Qui a raison? Les conservateurs.
M. Rothman et ses coauteurs observent qu'à aptitudes professionnelles égales, une position plus libérale va de pair avec «une affiliation institutionnelle de niveau sensiblement plus élevé». Ils vont même jusqu'à chiffrer cet avantage libéral: «Les orientations idéologiques des professeurs revêtent une valeur supérieure d'un cinquième à peu près à celles de leurs capacités professionnelles dans la détermination de la qualité de l'école» pour laquelle ils travaillent. Pour Robert Lichter, interrogé à ce sujet dans le cadre d'une interview, cela signifie en clair que «les républicains reçoivent de moins bons emplois que les démocrates».
Les plaintes des conservateurs quant à «l'homogénéité libérale du milieu universitaire» devraient être prises au sérieux, concluent les auteurs. Ils déclarent également que leur étude «révèle un fort glissement à gauche sur les campus universitaires ces dernières années, au point que les conservateurs sont devenus une espèce menacée dans certaines facultés».
Une espèce menacée? Dans le langage plus expressif de David Horowitz, «les universités sont devenues aujourd'hui un monolithe de l'aile gauche. Les professeurs conservateurs ou républicains ou encore chrétiens évangéliques y sont aussi rares que les unicornes.» Un article de Harvard Crimson admet que, comme le suggère l'étude de Rothman, l'image de «Kremlin sur [la rivière] Charles» pourrait bien correspondre à la réalité de Harvard.

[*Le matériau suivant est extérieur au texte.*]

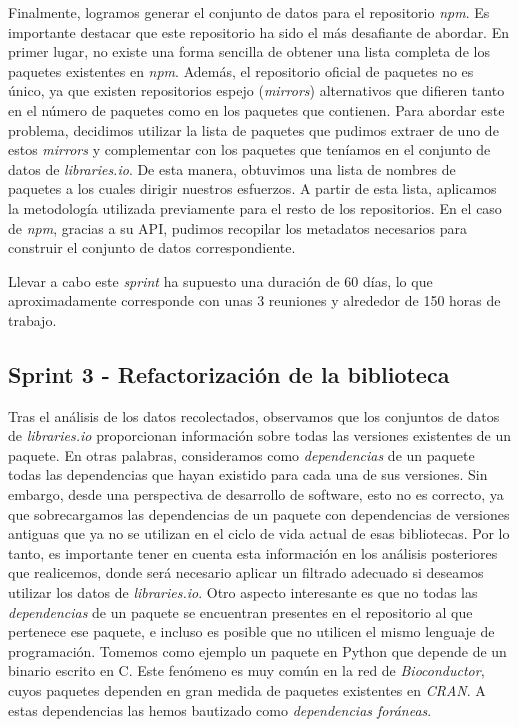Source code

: Finalmente, logramos generar el conjunto de datos para el repositorio \textit{npm}. Es importante destacar que este 
repositorio ha sido el más desafiante de abordar. En primer lugar, no existe una forma sencilla de obtener una lista 
completa de los paquetes existentes en \textit{npm}. Además, el repositorio oficial de paquetes no es único, ya que 
existen repositorios espejo (\textit{mirrors}) alternativos que difieren tanto en el número de paquetes como en los 
paquetes que contienen. Para abordar este problema, decidimos utilizar la lista de paquetes que pudimos extraer de 
uno de estos \textit{mirrors} y complementar con los paquetes que teníamos en el conjunto de datos de \textit{libraries.io}. 
De esta manera, obtuvimos una lista de nombres de paquetes a los cuales dirigir nuestros esfuerzos. A partir de esta 
lista, aplicamos la metodología utilizada previamente para el resto de los repositorios. En el caso de \textit{npm}, 
gracias a su API, pudimos recopilar los metadatos necesarios para construir el conjunto de datos correspondiente.

Llevar a cabo este \textit{sprint} ha supuesto una duración de 60 días, lo que aproximadamente corresponde con unas 
3 reuniones y alrededor de 150 horas de trabajo.

\subsection{Sprint 3 - Refactorización de la biblioteca}

Tras el análisis de los datos recolectados, observamos que los conjuntos de datos de \textit{libraries.io} proporcionan 
información sobre todas las versiones existentes de un paquete. En otras palabras, consideramos como \textit{dependencias} 
de un paquete todas las dependencias que hayan existido para cada una de sus versiones. Sin embargo, desde una perspectiva 
de desarrollo de software, esto no es correcto, ya que sobrecargamos las dependencias de un paquete con dependencias de 
versiones antiguas que ya no se utilizan en el ciclo de vida actual de esas bibliotecas. Por lo tanto, es importante tener 
en cuenta esta información en los análisis posteriores que realicemos, donde será necesario aplicar un filtrado adecuado 
si deseamos utilizar los datos de \textit{libraries.io}.
Otro aspecto interesante es que no todas las \textit{dependencias} de un paquete se encuentran presentes en el repositorio 
al que pertenece ese paquete, e incluso es posible que no utilicen el mismo lenguaje de programación. Tomemos como ejemplo 
un paquete en Python que depende de un binario escrito en C. Este fenómeno es muy común en la red de \textit{Bioconductor}, 
cuyos paquetes dependen en gran medida de paquetes existentes en \textit{CRAN}. 
A estas dependencias las hemos bautizado como \textit{dependencias foráneas}.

Bien que très solides, les travaux de l'équipe de Rothman ne vont probablement pas bénéficier d'un écho important sur les campus. Rosemary G. Feal, la directrice générale de l'Association pour le langage moderne, répondit à leur publication avec une indignation prévisible: «Je suis abasourdie par l'idiotie de tout ceci.»
Si la réaction dominante reste celle de Mme Feal, ce qui paraît probable, le retour à l'équilibre politique au sein de Columbia et des autres universités exigera davantage qu'une prière courtoise de bien vouloir engager des conservateurs. Il faudra un effort concerté et prolongé des parties prenantes – alumni, étudiants, parents d'étudiants, législateurs – pour reconquérir cette institution devenue une forteresse de la gauche.